> _Your objective_
Pick out the lines below that include the string "Version".
START Data to use
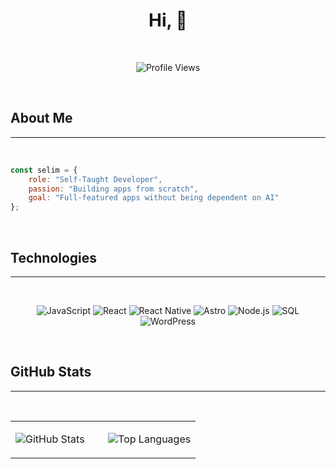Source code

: <div class="index-page">

<div align="center">

# Hi, 👋
<br>

![Profile Views](https://komarev.com/ghpvc/?username=developerxpe&label=Profile%20Views&color=0e75b6&style=for-the-badge)

<br>

</div>



## About Me
---
<br>


```javascript
const selim = {
    role: "Self-Taught Developer",
    passion: "Building apps from scratch",
    goal: "Full-featured apps without being dependent on AI"
};
```



<br>

## Technologies
---
<br>
<div align="center">

![JavaScript](https://img.shields.io/badge/JavaScript-F7DF1E?style=for-the-badge&logo=javascript&logoColor=black)
![React](https://img.shields.io/badge/React-20232A?style=for-the-badge&logo=react&logoColor=61DAFB)
![React Native](https://img.shields.io/badge/React_Native-20232A?style=for-the-badge&logo=react&logoColor=61DAFB)
![Astro](https://img.shields.io/badge/Astro-BC52EE?style=for-the-badge&logo=astro&logoColor=white)
![Node.js](https://img.shields.io/badge/Node.js-43853D?style=for-the-badge&logo=node-dot-js&logoColor=white)
![SQL](https://img.shields.io/badge/SQL-316192?style=for-the-badge&logo=postgresql&logoColor=white)
![WordPress](https://img.shields.io/badge/WordPress-21759B?style=for-the-badge&logo=wordpress&logoColor=white)

</div>

<br>

## GitHub Stats
---
<br>
<div align="center">

<table>
<tr>
<td width="50%">

![GitHub Stats](https://github-readme-stats.vercel.app/api?username=developerxpe&show_icons=true&theme=tokyonight&hide_border=true)

</td>
<td width="50%">

![Top Languages](https://github-readme-stats.vercel.app/api/top-langs/?username=developerxpe&layout=compact&theme=tokyonight&hide_border=true)

</td>
</tr>
</table>

</div>

<br>

</div>
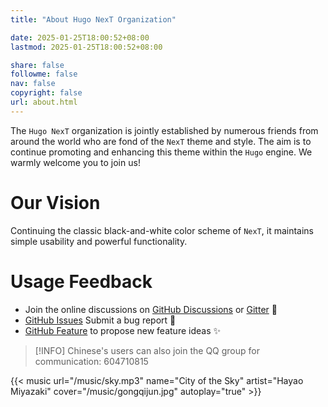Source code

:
 ```yaml
---
title: "About Hugo NexT Organization"

date: 2025-01-25T18:00:52+08:00
lastmod: 2025-01-25T18:00:52+08:00

share: false
followme: false
nav: false
copyright: false
url: about.html
---
```


The `Hugo NexT` organization is jointly established by numerous friends from around the world who are fond of the `NexT` theme and style. The aim is to continue promoting and enhancing this theme within the `Hugo` engine. We warmly welcome you to join us!

# Our Vision

Continuing the classic black-and-white color scheme of `NexT`, it maintains simple usability and powerful functionality.

# Usage Feedback

- Join the online discussions on [GitHub Discussions](https://github.com/hugo-next/hugo-theme-next/discussions) or [Gitter](https://gitter.im/hugo-next/community) :beers:
- [GitHub Issues](https://github.com/hugo-next/hugo-theme-next/issues/new?labels=Bug&template=bug-report.md) Submit a bug report :bug:
- [GitHub Feature](https://github.com/hugo-next/hugo-theme-next/issues/new?labels=Feature+Request&template=feature-request.md) to propose new feature ideas :sparkles:

> [!INFO]
> Chinese's users can also join the QQ group for communication: 604710815

{{< music url="/music/sky.mp3" name="City of the Sky" artist="Hayao Miyazaki" cover="/music/gongqijun.jpg" autoplay="true" >}}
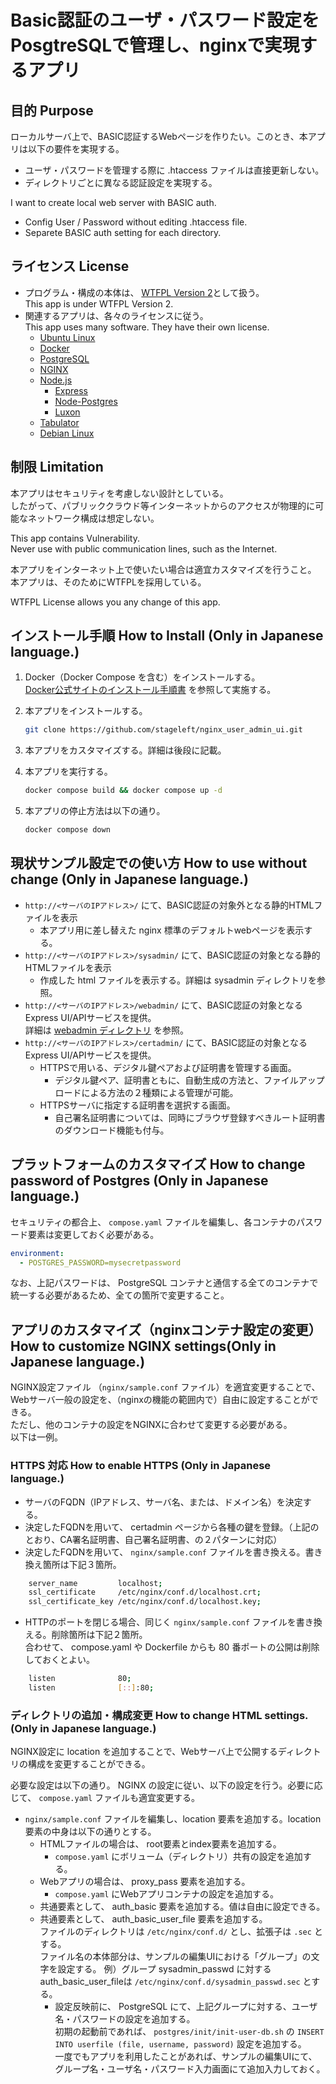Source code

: # Basic認証のユーザ・パスワード設定をPosgtreSQLで管理し、nginxで実現するアプリ

## 目的 Purpose

ローカルサーバ上で、BASIC認証するWebページを作りたい。このとき、本アプリは以下の要件を実現する。

* ユーザ・パスワードを管理する際に .htaccess ファイルは直接更新しない。
* ディレクトリごとに異なる認証設定を実現する。

I want to create local web server with BASIC auth.

* Config User / Password without editing .htaccess file.
* Separete BASIC auth setting for each directory.

## ライセンス License

* プログラム・構成の本体は、 [WTFPL Version 2](LICENSE)として扱う。 \
  This app is under WTFPL Version 2.
* 関連するアプリは、各々のライセンスに従う。 \
  This app uses many software. They have their own license.
  * [Ubuntu Linux](https://jp.ubuntu.com/)
  * [Docker](https://www.docker.com/ja-jp/)
  * [PostgreSQL](https://www.postgresql.org/)
  * [NGINX](https://www.nginx.com/)
  * [Node.js](https://nodejs.org/en)
    * [Express](https://expressjs.com/ja/)
    * [Node-Postgres](https://node-postgres.com/)
    * [Luxon](https://moment.github.io/luxon/)
  * [Tabulator](https://tabulator.info/)
  * [Debian Linux](https://www.debian.org/)

## 制限 Limitation

本アプリはセキュリティを考慮しない設計としている。 \
したがって、パブリッククラウド等インターネットからのアクセスが物理的に可能なネットワーク構成は想定しない。

This app contains Vulnerability. \
Never use with public communication lines, such as the Internet.

本アプリをインターネット上で使いたい場合は適宜カスタマイズを行うこと。
本アプリは、そのためにWTFPLを採用している。

WTFPL License allows you any change of this app.

## インストール手順 How to Install (Only in Japanese language.)

1. Docker（Docker Compose を含む）をインストールする。 \
   [Docker公式サイトのインストール手順書](https://docs.docker.com/engine/install/) を参照して実施する。

1. 本アプリをインストールする。

   ```bash
   git clone https://github.com/stageleft/nginx_user_admin_ui.git
   ```

1. 本アプリをカスタマイズする。詳細は後段に記載。

1. 本アプリを実行する。

   ```bash
   docker compose build && docker compose up -d
   ```

5. 本アプリの停止方法は以下の通り。

   ```bash
   docker compose down
   ```

## 現状サンプル設定での使い方 How to use without change (Only in Japanese language.)

* `http://<サーバのIPアドレス>/` にて、BASIC認証の対象外となる静的HTMLファイルを表示
  * 本アプリ用に差し替えた nginx 標準のデフォルトwebページを表示する。
* `http://<サーバのIPアドレス>/sysadmin/` にて、BASIC認証の対象となる静的HTMLファイルを表示
  * 作成した html ファイルを表示する。詳細は sysadmin ディレクトリを参照。
* `http://<サーバのIPアドレス>/webadmin/` にて、BASIC認証の対象となるExpress UI/APIサービスを提供。\
  詳細は [webadmin ディレクトリ](./webadmin/README.md) を参照。
* `http://<サーバのIPアドレス>/certadmin/` にて、BASIC認証の対象となるExpress UI/APIサービスを提供。
  * HTTPSで用いる、デジタル鍵ペアおよび証明書を管理する画面。
    * デジタル鍵ペア、証明書ともに、自動生成の方法と、ファイルアップロードによる方法の２種類による管理が可能。
  * HTTPSサーバに指定する証明書を選択する画面。
    * 自己署名証明書については、同時にブラウザ登録すべきルート証明書のダウンロード機能も付与。

## プラットフォームのカスタマイズ How to change password of Postgres (Only in Japanese language.)

セキュリティの都合上、 `compose.yaml` ファイルを編集し、各コンテナのパスワード要素は変更しておく必要がある。

```yaml
environment:
  - POSTGRES_PASSWORD=mysecretpassword
```

なお、上記パスワードは、 PostgreSQL コンテナと通信する全てのコンテナで統一する必要があるため、全ての箇所で変更すること。

## アプリのカスタマイズ（nginxコンテナ設定の変更） How to customize NGINX settings(Only in Japanese language.)

NGINX設定ファイル （`nginx/sample.conf` ファイル）を適宜変更することで、Webサーバ一般の設定を、（nginxの機能の範囲内で）自由に設定することができる。\
ただし、他のコンテナの設定をNGINXに合わせて変更する必要がある。\
以下は一例。

### HTTPS 対応 How to enable HTTPS (Only in Japanese language.)

* サーバのFQDN（IPアドレス、サーバ名、または、ドメイン名）を決定する。
* 決定したFQDNを用いて、 certadmin ページから各種の鍵を登録。（上記のとおり、CA署名証明書、自己署名証明書、の２パターンに対応）
* 決定したFQDNを用いて、 `nginx/sample.conf` ファイルを書き換える。書き換え箇所は下記３箇所。

```bash
    server_name         localhost;
    ssl_certificate     /etc/nginx/conf.d/localhost.crt;
    ssl_certificate_key /etc/nginx/conf.d/localhost.key;
```

* HTTPのポートを閉じる場合、同じく `nginx/sample.conf` ファイルを書き換える。削除箇所は下記２箇所。 \
  合わせて、 compose.yaml や Dockerfile からも 80 番ポートの公開は削除しておくとよい。

```bash
    listen              80;
    listen              [::]:80;
```

### ディレクトリの追加・構成変更 How to change HTML settings. (Only in Japanese language.)

NGINX設定に location を追加することで、Webサーバ上で公開するディレクトリの構成を変更することができる。

必要な設定は以下の通り。
NGINX の設定に従い、以下の設定を行う。必要に応じて、 `compose.yaml` ファイルも適宜変更する。

* `nginx/sample.conf` ファイルを編集し、location 要素を追加する。location要素の中身は以下の通りとする。
  * HTMLファイルの場合は、 root要素とindex要素を追加する。
    * `compose.yaml` にボリューム（ディレクトリ）共有の設定を追加する。
  * Webアプリの場合は、 proxy_pass 要素を追加する。
    * `compose.yaml` にWebアプリコンテナの設定を追加する。
  * 共通要素として、 auth_basic 要素を追加する。値は自由に設定できる。
  * 共通要素として、 auth_basic_user_file 要素を追加する。\
    ファイルのディレクトリは `/etc/nginx/conf.d/` とし、拡張子は `.sec` とする。\
    ファイル名の本体部分は、サンプルの編集UIにおける「グループ」の文字を設定する。
    例）グループ sysadmin_passwd に対するauth_basic_user_fileは `/etc/nginx/conf.d/sysadmin_passwd.sec` とする。
    * 設定反映前に、 PostgreSQL にて、上記グループに対する、ユーザ名・パスワードの設定を追加する。\
      初期の起動前であれば、 `postgres/init/init-user-db.sh` の `INSERT INTO userfile (file, username, password)` 設定を追加する。 \
      一度でもアプリを利用したことがあれば、サンプルの編集UIにて、グループ名・ユーザ名・パスワード入力画面にて追加入力しておく。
END Data to use
> _Solution to this task_
* プログラム・構成の本体は、 [WTFPL Version 2](LICENSE)として扱う。 \
  This app is under WTFPL Version 2.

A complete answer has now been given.